● **What is expected**:
Starting from the line that holds "Kettener, L., Mehlhorn, K., Pion, S., Scirra, S., Yap, C.", print each remaining line of the entries exactly, ending with the last.
======== The input ========
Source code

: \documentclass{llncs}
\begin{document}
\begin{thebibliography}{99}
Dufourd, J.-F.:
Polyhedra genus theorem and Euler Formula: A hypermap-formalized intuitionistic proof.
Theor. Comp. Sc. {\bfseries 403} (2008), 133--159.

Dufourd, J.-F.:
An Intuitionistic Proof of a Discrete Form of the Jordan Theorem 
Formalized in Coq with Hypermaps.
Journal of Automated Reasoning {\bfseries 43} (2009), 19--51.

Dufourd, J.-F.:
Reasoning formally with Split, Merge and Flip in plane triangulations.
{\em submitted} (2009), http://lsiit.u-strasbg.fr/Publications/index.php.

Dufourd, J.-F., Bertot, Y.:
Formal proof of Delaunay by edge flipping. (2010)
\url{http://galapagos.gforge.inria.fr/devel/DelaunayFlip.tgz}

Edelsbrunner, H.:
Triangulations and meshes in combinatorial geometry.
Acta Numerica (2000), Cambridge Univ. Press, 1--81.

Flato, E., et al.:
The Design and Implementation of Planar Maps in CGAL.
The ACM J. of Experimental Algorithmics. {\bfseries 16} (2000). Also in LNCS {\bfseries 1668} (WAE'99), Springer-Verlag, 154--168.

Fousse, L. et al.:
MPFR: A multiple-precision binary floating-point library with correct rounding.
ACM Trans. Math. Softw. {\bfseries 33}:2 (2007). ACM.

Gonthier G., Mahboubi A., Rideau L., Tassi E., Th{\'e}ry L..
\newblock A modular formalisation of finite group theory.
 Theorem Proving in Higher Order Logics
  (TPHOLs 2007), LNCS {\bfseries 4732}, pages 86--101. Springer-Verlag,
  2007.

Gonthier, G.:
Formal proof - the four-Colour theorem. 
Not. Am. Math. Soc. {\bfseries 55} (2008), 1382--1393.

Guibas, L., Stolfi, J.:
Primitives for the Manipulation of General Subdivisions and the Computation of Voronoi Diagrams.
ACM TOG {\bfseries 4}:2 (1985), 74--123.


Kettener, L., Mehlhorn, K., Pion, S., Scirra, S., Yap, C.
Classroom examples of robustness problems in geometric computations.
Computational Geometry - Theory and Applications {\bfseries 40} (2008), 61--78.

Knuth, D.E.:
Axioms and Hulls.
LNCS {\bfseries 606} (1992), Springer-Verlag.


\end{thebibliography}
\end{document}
========
● **Result of the task**:
Kettener, L., Mehlhorn, K., Pion, S., Scirra, S., Yap, C.
Classroom examples of robustness problems in geometric computations.
Computational Geometry - Theory and Applications {\bfseries 40} (2008), 61--78.

Knuth, D.E.:
Axioms and Hulls.
LNCS {\bfseries 606} (1992), Springer-Verlag.


\end{thebibliography}
\end{document}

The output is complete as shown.